• **TASK DIRECTIONS**
What lines in the records below mention "AlmostUseless"? List them all.

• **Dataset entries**
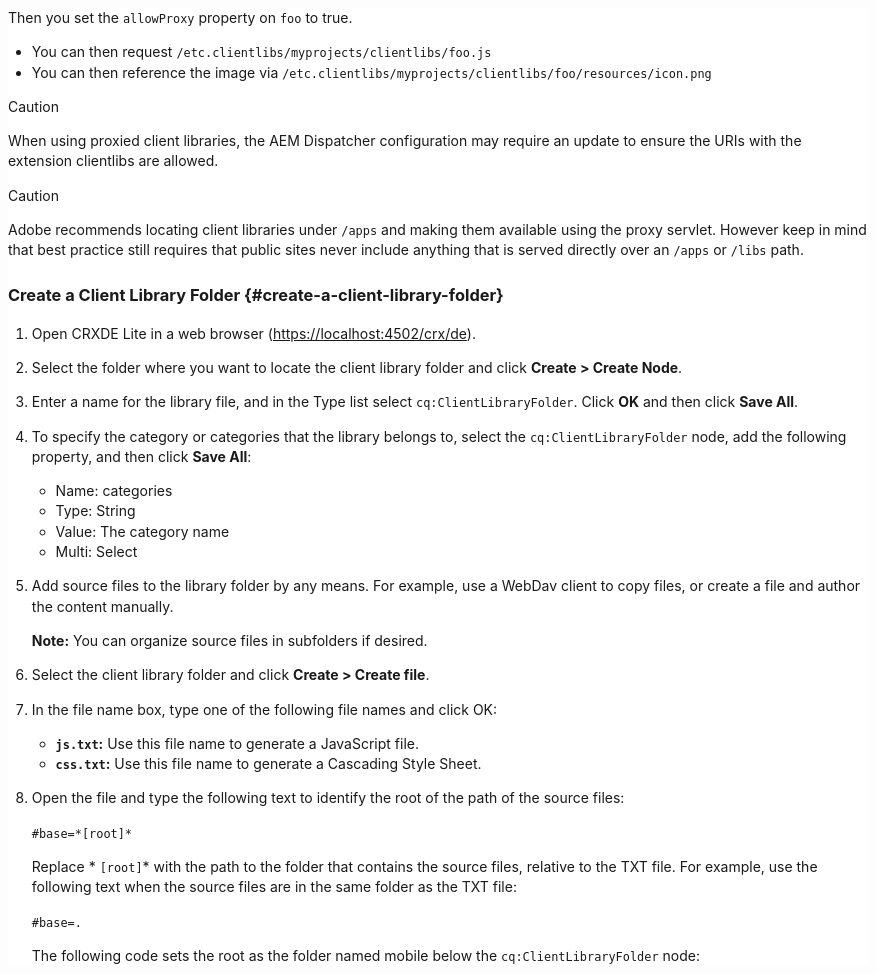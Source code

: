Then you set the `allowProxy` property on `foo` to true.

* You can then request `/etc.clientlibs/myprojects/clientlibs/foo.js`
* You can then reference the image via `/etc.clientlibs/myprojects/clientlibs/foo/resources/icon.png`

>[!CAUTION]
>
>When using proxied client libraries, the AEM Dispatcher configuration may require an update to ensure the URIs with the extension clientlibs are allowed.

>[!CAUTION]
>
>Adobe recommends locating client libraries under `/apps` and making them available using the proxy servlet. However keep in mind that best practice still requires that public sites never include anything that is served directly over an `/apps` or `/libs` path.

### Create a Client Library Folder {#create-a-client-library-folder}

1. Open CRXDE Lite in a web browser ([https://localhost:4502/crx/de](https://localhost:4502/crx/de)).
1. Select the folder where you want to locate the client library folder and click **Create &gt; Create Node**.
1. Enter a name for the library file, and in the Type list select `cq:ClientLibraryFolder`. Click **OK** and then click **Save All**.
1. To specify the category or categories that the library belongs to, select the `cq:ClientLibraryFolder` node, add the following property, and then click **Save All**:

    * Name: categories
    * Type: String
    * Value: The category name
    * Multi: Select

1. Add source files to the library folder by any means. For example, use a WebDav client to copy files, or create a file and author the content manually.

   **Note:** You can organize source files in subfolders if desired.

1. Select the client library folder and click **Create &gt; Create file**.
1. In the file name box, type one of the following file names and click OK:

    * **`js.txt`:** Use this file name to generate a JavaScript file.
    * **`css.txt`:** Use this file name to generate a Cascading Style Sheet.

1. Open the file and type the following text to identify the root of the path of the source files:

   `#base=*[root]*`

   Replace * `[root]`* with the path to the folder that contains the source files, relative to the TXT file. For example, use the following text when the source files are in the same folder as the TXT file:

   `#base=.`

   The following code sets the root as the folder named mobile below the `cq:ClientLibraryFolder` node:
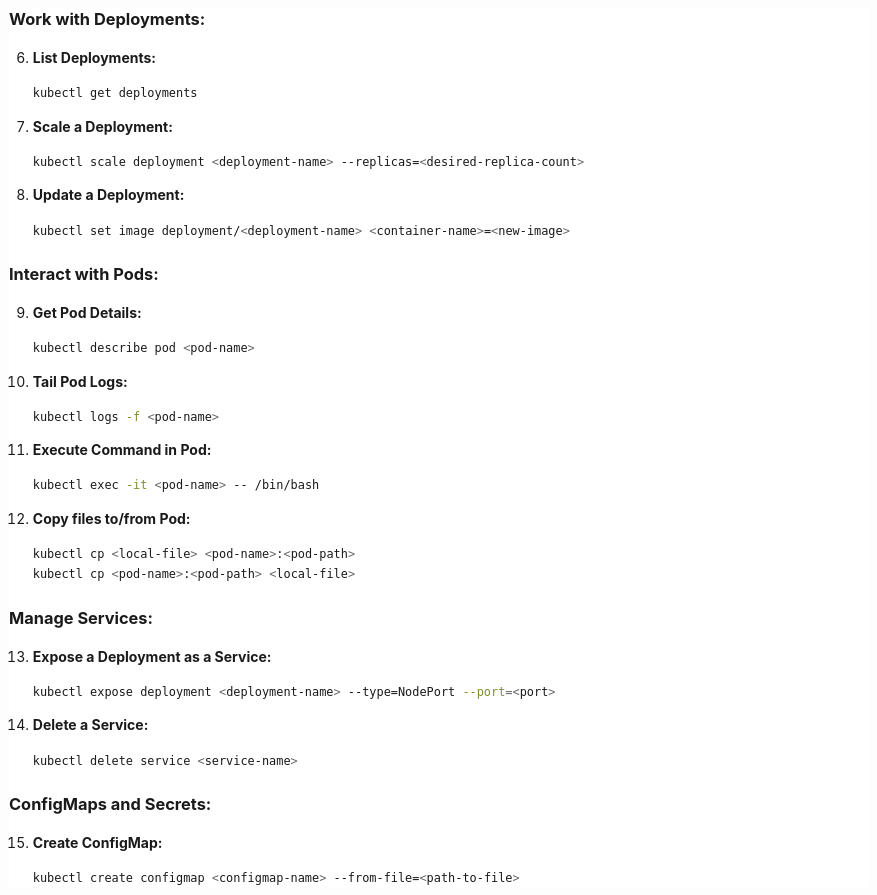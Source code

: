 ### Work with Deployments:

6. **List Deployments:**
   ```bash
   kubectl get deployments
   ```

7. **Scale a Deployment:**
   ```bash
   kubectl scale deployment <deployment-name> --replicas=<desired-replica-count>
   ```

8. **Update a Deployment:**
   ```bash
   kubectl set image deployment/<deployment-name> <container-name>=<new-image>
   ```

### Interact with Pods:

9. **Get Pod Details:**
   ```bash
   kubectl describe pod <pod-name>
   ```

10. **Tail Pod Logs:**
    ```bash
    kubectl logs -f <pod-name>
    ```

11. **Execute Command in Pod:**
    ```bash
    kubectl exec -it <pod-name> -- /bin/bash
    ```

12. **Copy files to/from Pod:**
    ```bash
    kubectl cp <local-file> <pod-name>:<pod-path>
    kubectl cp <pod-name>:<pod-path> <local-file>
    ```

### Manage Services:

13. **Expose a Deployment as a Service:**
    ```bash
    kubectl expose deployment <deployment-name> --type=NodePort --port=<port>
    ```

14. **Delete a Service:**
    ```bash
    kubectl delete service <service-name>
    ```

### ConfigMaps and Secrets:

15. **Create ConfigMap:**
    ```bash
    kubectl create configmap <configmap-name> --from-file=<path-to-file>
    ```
--
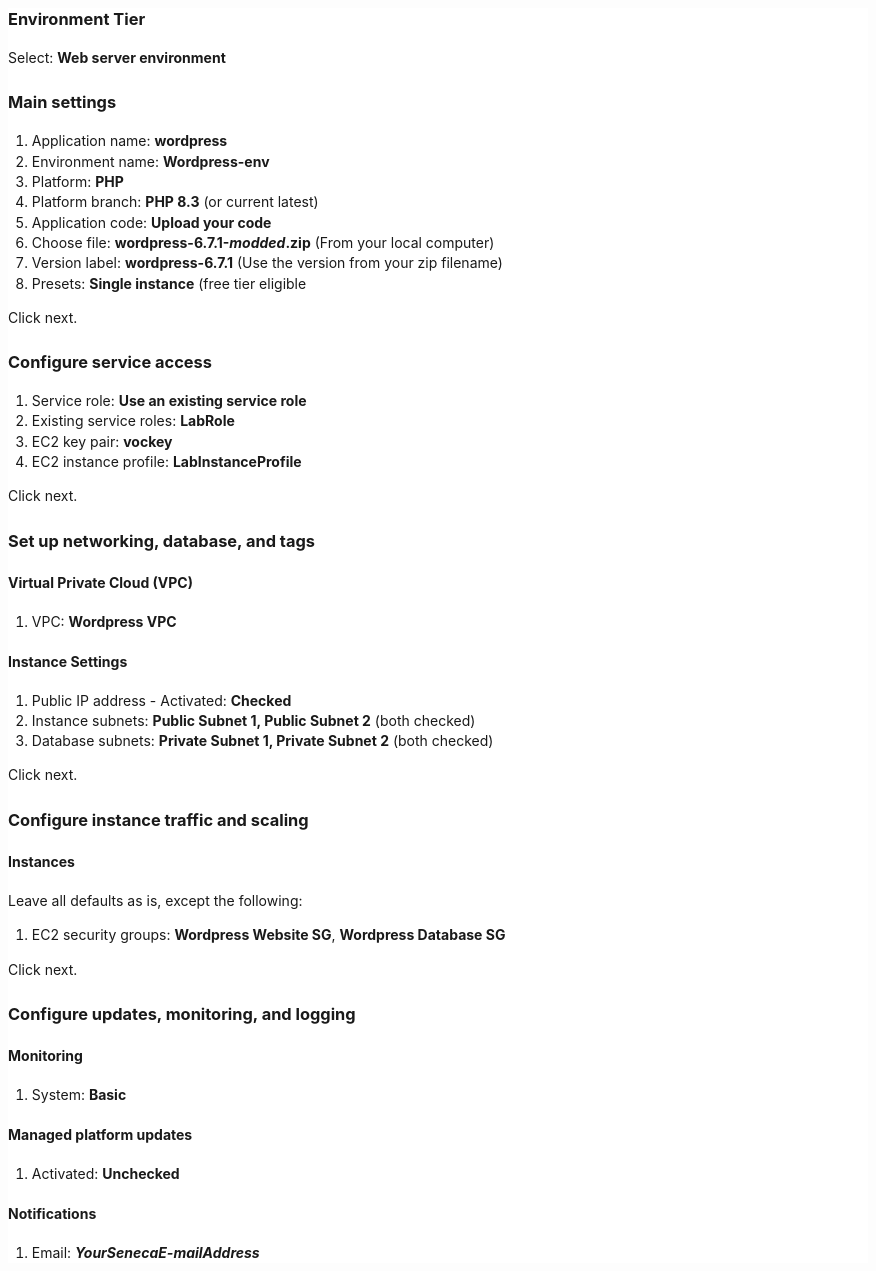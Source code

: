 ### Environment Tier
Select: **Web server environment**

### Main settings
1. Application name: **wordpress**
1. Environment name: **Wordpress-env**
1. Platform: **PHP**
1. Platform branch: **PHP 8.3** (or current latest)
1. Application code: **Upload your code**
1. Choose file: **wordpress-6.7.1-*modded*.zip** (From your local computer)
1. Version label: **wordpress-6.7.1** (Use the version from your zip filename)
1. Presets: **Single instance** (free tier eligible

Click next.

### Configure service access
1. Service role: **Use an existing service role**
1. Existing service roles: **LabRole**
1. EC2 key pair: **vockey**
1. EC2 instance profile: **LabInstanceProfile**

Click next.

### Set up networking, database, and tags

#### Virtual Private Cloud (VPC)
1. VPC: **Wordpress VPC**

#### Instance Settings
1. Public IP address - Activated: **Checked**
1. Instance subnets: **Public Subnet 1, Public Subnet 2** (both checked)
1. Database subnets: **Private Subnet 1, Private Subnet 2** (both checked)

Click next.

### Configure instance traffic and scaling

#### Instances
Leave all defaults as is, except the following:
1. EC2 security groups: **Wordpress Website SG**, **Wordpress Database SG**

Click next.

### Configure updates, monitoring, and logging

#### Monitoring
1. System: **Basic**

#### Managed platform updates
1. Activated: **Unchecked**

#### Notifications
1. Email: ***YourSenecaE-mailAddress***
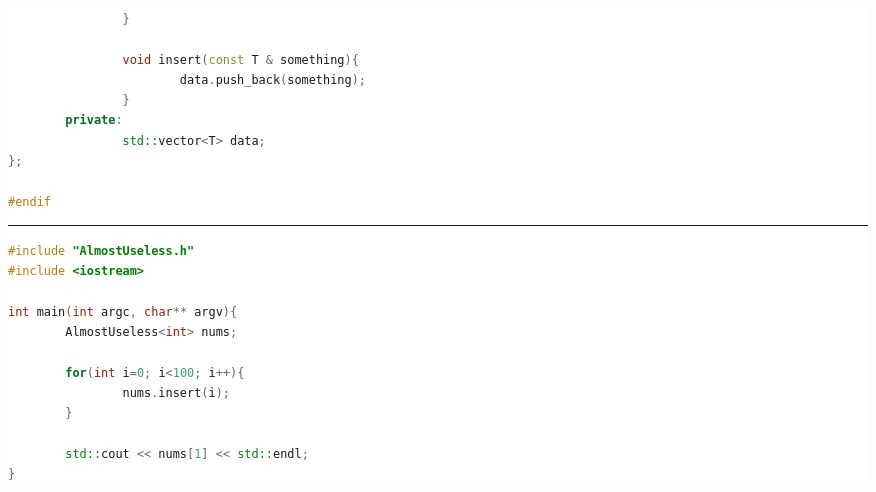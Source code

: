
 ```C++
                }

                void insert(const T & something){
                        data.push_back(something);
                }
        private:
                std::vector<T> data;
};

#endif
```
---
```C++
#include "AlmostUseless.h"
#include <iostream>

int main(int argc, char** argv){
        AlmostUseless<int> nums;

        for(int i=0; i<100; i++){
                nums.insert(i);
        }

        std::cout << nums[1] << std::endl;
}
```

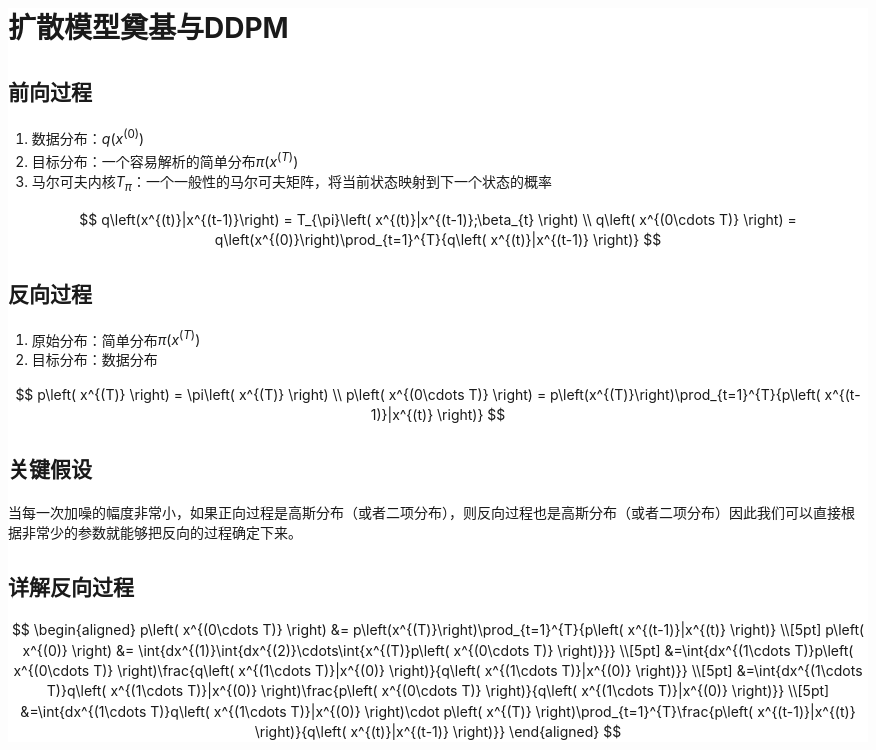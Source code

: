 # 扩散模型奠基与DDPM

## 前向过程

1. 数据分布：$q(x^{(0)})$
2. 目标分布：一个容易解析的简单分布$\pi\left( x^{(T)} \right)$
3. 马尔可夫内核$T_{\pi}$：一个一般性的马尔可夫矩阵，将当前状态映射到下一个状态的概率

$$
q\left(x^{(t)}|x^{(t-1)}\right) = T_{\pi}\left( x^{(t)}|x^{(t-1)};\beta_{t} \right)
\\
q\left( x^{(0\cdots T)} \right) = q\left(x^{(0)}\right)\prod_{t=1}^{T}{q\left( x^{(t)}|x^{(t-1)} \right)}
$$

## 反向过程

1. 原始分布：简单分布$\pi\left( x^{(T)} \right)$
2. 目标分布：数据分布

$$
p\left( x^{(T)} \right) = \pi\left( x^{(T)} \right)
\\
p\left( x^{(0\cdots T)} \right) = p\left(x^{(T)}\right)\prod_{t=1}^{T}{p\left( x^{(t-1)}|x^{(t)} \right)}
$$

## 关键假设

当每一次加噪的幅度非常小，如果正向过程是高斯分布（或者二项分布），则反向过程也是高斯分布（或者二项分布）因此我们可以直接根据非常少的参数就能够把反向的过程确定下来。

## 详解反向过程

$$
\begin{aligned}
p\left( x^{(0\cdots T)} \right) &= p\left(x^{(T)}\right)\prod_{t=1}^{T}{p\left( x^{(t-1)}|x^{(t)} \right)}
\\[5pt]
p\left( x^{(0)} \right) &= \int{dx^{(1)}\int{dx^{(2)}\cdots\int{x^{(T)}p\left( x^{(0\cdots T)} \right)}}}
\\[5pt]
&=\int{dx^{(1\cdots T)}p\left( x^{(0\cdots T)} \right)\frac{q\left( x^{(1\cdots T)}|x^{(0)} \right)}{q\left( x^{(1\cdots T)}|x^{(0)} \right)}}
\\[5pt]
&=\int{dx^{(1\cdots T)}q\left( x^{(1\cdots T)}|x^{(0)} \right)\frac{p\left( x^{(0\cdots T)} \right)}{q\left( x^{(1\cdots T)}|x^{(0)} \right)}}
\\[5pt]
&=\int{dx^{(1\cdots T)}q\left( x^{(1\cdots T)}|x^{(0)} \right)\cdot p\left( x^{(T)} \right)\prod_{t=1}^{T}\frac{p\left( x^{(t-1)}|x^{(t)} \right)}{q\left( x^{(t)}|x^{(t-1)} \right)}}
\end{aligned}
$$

• **RESULT**
#include "AlmostUseless.h"
        AlmostUseless<int> nums;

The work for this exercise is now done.